BEGIN Provided records

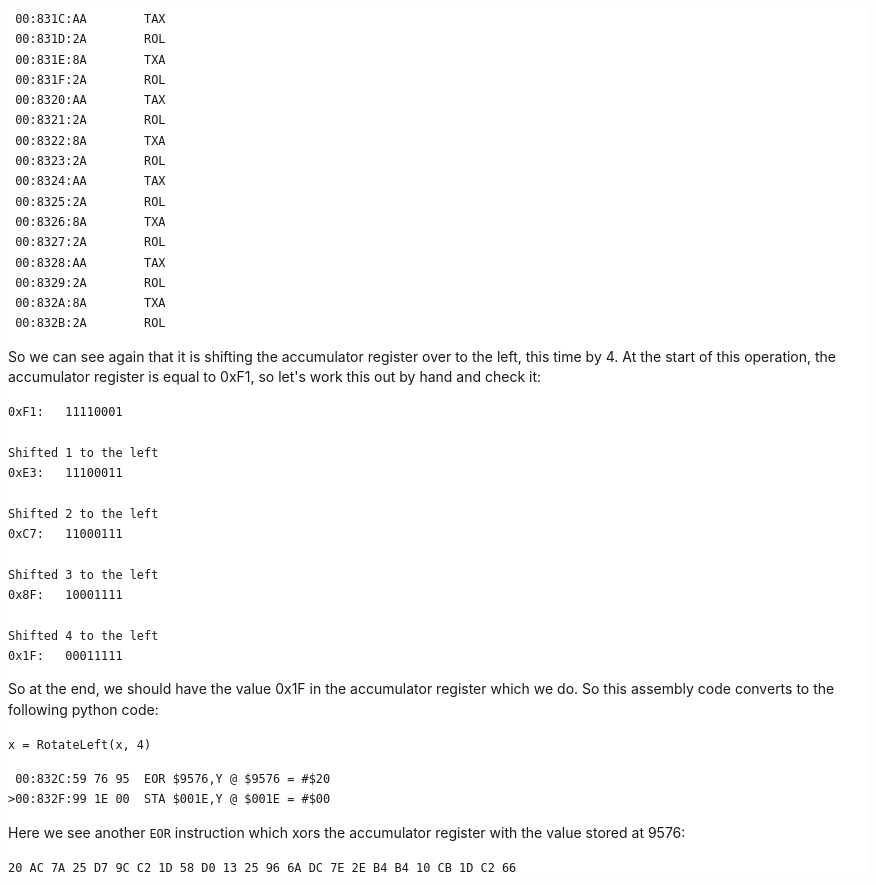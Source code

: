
 ```
 00:831C:AA        TAX
 00:831D:2A        ROL
 00:831E:8A        TXA
 00:831F:2A        ROL
 00:8320:AA        TAX
 00:8321:2A        ROL
 00:8322:8A        TXA
 00:8323:2A        ROL
 00:8324:AA        TAX
 00:8325:2A        ROL
 00:8326:8A        TXA
 00:8327:2A        ROL
 00:8328:AA        TAX
 00:8329:2A        ROL
 00:832A:8A        TXA
 00:832B:2A        ROL
```

So we can see again that it is shifting the accumulator register over to the left, this time by 4. At the start of this operation, the accumulator register is equal to 0xF1, so let's work this out by hand and check it:

```
0xF1:	11110001

Shifted 1 to the left
0xE3:	11100011

Shifted 2 to the left
0xC7:	11000111

Shifted 3 to the left
0x8F:	10001111

Shifted 4 to the left
0x1F:	00011111
```

So at the end, we should have the value 0x1F in the accumulator register which we do. So this assembly code converts to the following python code:

```
x = RotateLeft(x, 4)
```

```
 00:832C:59 76 95  EOR $9576,Y @ $9576 = #$20
>00:832F:99 1E 00  STA $001E,Y @ $001E = #$00
```

Here we see another `EOR` instruction which xors the accumulator register with the value stored at 9576:

```
20 AC 7A 25 D7 9C C2 1D 58 D0 13 25 96 6A DC 7E 2E B4 B4 10 CB 1D C2 66
```
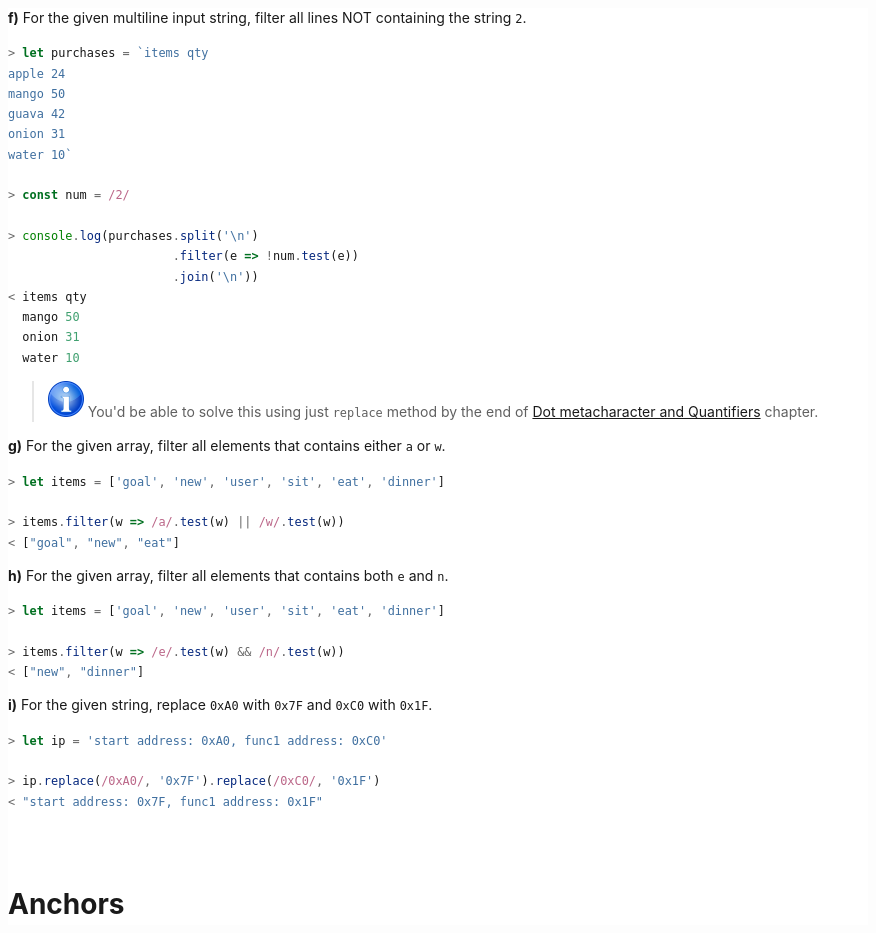 **f)** For the given multiline input string, filter all lines NOT containing the string `2`.

```js
> let purchases = `items qty
apple 24
mango 50
guava 42
onion 31
water 10`

> const num = /2/

> console.log(purchases.split('\n')
                       .filter(e => !num.test(e))
                       .join('\n'))
< items qty
  mango 50
  onion 31
  water 10
```

>![info](images/info.svg) You'd be able to solve this using just `replace` method by the end of [Dot metacharacter and Quantifiers](#dot-metacharacter-and-quantifiers) chapter.

**g)** For the given array, filter all elements that contains either `a` or `w`.

```js
> let items = ['goal', 'new', 'user', 'sit', 'eat', 'dinner']

> items.filter(w => /a/.test(w) || /w/.test(w))
< ["goal", "new", "eat"]
```

**h)** For the given array, filter all elements that contains both `e` and `n`.

```js
> let items = ['goal', 'new', 'user', 'sit', 'eat', 'dinner']

> items.filter(w => /e/.test(w) && /n/.test(w))
< ["new", "dinner"]
```

**i)** For the given string, replace `0xA0` with `0x7F` and `0xC0` with `0x1F`.

```js
> let ip = 'start address: 0xA0, func1 address: 0xC0'

> ip.replace(/0xA0/, '0x7F').replace(/0xC0/, '0x1F')
< "start address: 0x7F, func1 address: 0x1F"
```

<br>

# Anchors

END Provided records

> Directions for this task: Each line of the records is to be reproduced exactly, and each picture dropped.

> Answer section:
Source code

:
 ```
 00:831C:AA        TAX
 00:831D:2A        ROL
 00:831E:8A        TXA
 00:831F:2A        ROL
 00:8320:AA        TAX
 00:8321:2A        ROL
 00:8322:8A        TXA
 00:8323:2A        ROL
 00:8324:AA        TAX
 00:8325:2A        ROL
 00:8326:8A        TXA
 00:8327:2A        ROL
 00:8328:AA        TAX
 00:8329:2A        ROL
 00:832A:8A        TXA
 00:832B:2A        ROL
```

So we can see again that it is shifting the accumulator register over to the left, this time by 4. At the start of this operation, the accumulator register is equal to 0xF1, so let's work this out by hand and check it:

```
0xF1:	11110001

Shifted 1 to the left
0xE3:	11100011

Shifted 2 to the left
0xC7:	11000111

Shifted 3 to the left
0x8F:	10001111

Shifted 4 to the left
0x1F:	00011111
```

So at the end, we should have the value 0x1F in the accumulator register which we do. So this assembly code converts to the following python code:

```
x = RotateLeft(x, 4)
```

```
 00:832C:59 76 95  EOR $9576,Y @ $9576 = #$20
>00:832F:99 1E 00  STA $001E,Y @ $001E = #$00
```

Here we see another `EOR` instruction which xors the accumulator register with the value stored at 9576:

```
20 AC 7A 25 D7 9C C2 1D 58 D0 13 25 96 6A DC 7E 2E B4 B4 10 CB 1D C2 66
```
 **f)** For the given multiline input string, filter all lines NOT containing the string `2`.

```js
> let purchases = `items qty
apple 24
mango 50
guava 42
onion 31
water 10`

> const num = /2/

> console.log(purchases.split('\n')
                       .filter(e => !num.test(e))
                       .join('\n'))
< items qty
  mango 50
  onion 31
  water 10
```

>![info](images/info.svg) You'd be able to solve this using just `replace` method by the end of [Dot metacharacter and Quantifiers](#dot-metacharacter-and-quantifiers) chapter.

**g)** For the given array, filter all elements that contains either `a` or `w`.

```js
> let items = ['goal', 'new', 'user', 'sit', 'eat', 'dinner']

> items.filter(w => /a/.test(w) || /w/.test(w))
< ["goal", "new", "eat"]
```

**h)** For the given array, filter all elements that contains both `e` and `n`.

```js
> let items = ['goal', 'new', 'user', 'sit', 'eat', 'dinner']

> items.filter(w => /e/.test(w) && /n/.test(w))
< ["new", "dinner"]
```

**i)** For the given string, replace `0xA0` with `0x7F` and `0xC0` with `0x1F`.

```js
> let ip = 'start address: 0xA0, func1 address: 0xC0'

> ip.replace(/0xA0/, '0x7F').replace(/0xC0/, '0x1F')
< "start address: 0x7F, func1 address: 0x1F"
```

<br>

# Anchors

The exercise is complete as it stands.